Yes, Parker, that's a good question. The costs associated with our development work are already reflected in the numbers you're seeing. We have successfully expanded our margins and cash flow significantly, even with these investments. We began these investments a couple of years ago, with some starting last year, and they have been steadily increasing. Our EBITDA and free cash flow performance are both very strong, and we are confident in our free cash flow. We maintained our guidance despite an increase of about $14 million in interest expenses this year related to the buyback. Overall, I believe our business is effectively managing the cost structure. Additionally, while many new features will be included at no extra charge to the product, as Mike mentioned, to ensure we continue delivering value, there are some enhancements that will incur additional costs. For instance, features like donation forms and complete cover models will provide additional revenue opportunities for both our customers and for Blackbaud without a price increase. There will be notable benefits as these features become established. The complete cover models will likely become more prevalent in 2025 and beyond. We are currently beginning the rollout, but it will take some time for these to be fully adopted by our customers.
Our next question is from the line of Kirk Materne with Evercore ISI.

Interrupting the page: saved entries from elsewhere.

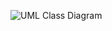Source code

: ![UML Class Diagram](https://lucid.app/lucidchart/a012735d-76bd-4a48-99e8-08a0d6f246b9/edit?beaconFlowId=3DE87449AA418EA6&invitationId=inv_0c8baebc-de5a-44a4-9c84-31f30e391c1f&page=bHG7zm2CbhqS#)
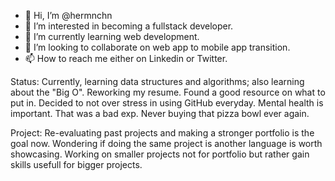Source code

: - 👋 Hi, I’m @hermnchn
- 👀 I’m interested in becoming a fullstack developer.
- 🌱 I’m currently learning web development.
- 💞️ I’m looking to collaborate on web app to mobile app transition.
- 📫 How to reach me either on Linkedin or Twitter.

Status: Currently, learning data structures and algorithms; also learning about the "Big O". Reworking my resume. Found a good resource on what to put in. Decided to not over stress in using GitHub everyday. Mental health is important. That was a bad exp. Never buying that pizza bowl ever again.

Project: Re-evaluating past projects and making a stronger portfolio is the goal now. Wondering if doing the same project is another language is worth showcasing. Working on smaller projects not for portfolio but rather gain skills usefull for bigger projects.


<!---
hermnchn/hermnchn is a ✨ special ✨ repository because its `README.md` (this file) appears on your GitHub profile.
You can click the Preview link to take a look at your changes.
--->
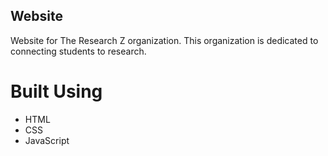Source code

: ## Website
Website for The Research Z organization. This organization is dedicated to connecting students to research.
# Built Using 
- HTML
- CSS
- JavaScript
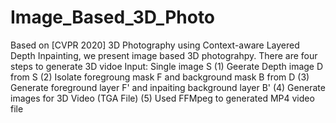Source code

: # Image_Based_3D_Photo
Based on [CVPR 2020] 3D Photography using Context-aware Layered Depth Inpainting, we present image based 3D photograhpy.
There are four steps to generate 3D vidoe
Input: Single image S
(1) Geerate Depth image D from S
(2) Isolate foregroung mask F and background mask B from D
(3) Generate foreground layer F' and inpaiting background layer B'
(4) Generate images for 3D Video (TGA File)
(5) Used FFMpeg to generated MP4 video file
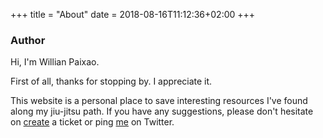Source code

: +++
title = "About"
date = 2018-08-16T11:12:36+02:00
+++

### Author

Hi, I'm Willian Paixao.

First of all, thanks for stopping by. I appreciate it.

This website is a personal place to save interesting resources I've found along my jiu-jitsu path.
If you have any suggestions, please don't hesitate on [create](https://gitlab.com/willianpaixao/awesome-bjj/issues/new) a ticket or ping [me](https://twitter.com/willianpaixaoo) on Twitter.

Congrats on a good start, guys. Mike, I was wondering if you could just talk about sort of the EVERFI. I know you have a corporate sort of an operational improvement plan. Is the demand environment something that you can control right now? Or is it just corporate budgets for spending on services like EVERFI? Or just tight and you're sort of at the mercy of that? I'm just trying to get a sense if we're getting closer to a bottom potentially in sort of the drag or how are you thinking about sort of the 6- to 12-month view from a growth perspective there?
Yes. There's still lots of interest in corporations funding what we view with EVERFI in K-12 schools. We've announced some expansions in my prepared remarks in previous quarters. The corporate social responsibility budgets are still there in, say, the Fortune 500. It's just where they deploy those budgets. So the pressure we've seen has predominantly been in the financial services space starting last year. But the demand is still there and the interest is still there. What's interesting about the K-12 network we have is we bring that network and our reach and that capability to customers and prospective customers. There's a lot of interest at the CEO level of Fortune 500 companies and Board level given the investments they do. The bigger footprint is in financial services and they're required to give back with the Community Reinvestment Act. So it's a regulatory requirement. We're still a platform that is of interest there. There are shifts that happened in the last year which caused a drag on the business. But we've got an operating plan underway across the EVERFI business. We have an outstanding reputation. I've met a lot of customers in the last couple of years, and they are very enamored with what EVERFI has built and delivers. There's never been a question related to that. It has been more around where the CSR spend has been. We have a big footprint in financial services. We've got more opportunities there to grow the business with big customers, and we're operating internally on a plan to make sure that business adds to shareholder value. Exiting the U.K. was a part of that. Our organic growth went up because we divested the U.K. business, for example. It's a small business related to Blackbaud but a much higher percentage related to EVERFI when you think of EVERFI as a subset of the corporate impact revenue, right? So EVERFI will grow more just because we exited the U.K. business, and there's more to come on operating improvements in EVERFI.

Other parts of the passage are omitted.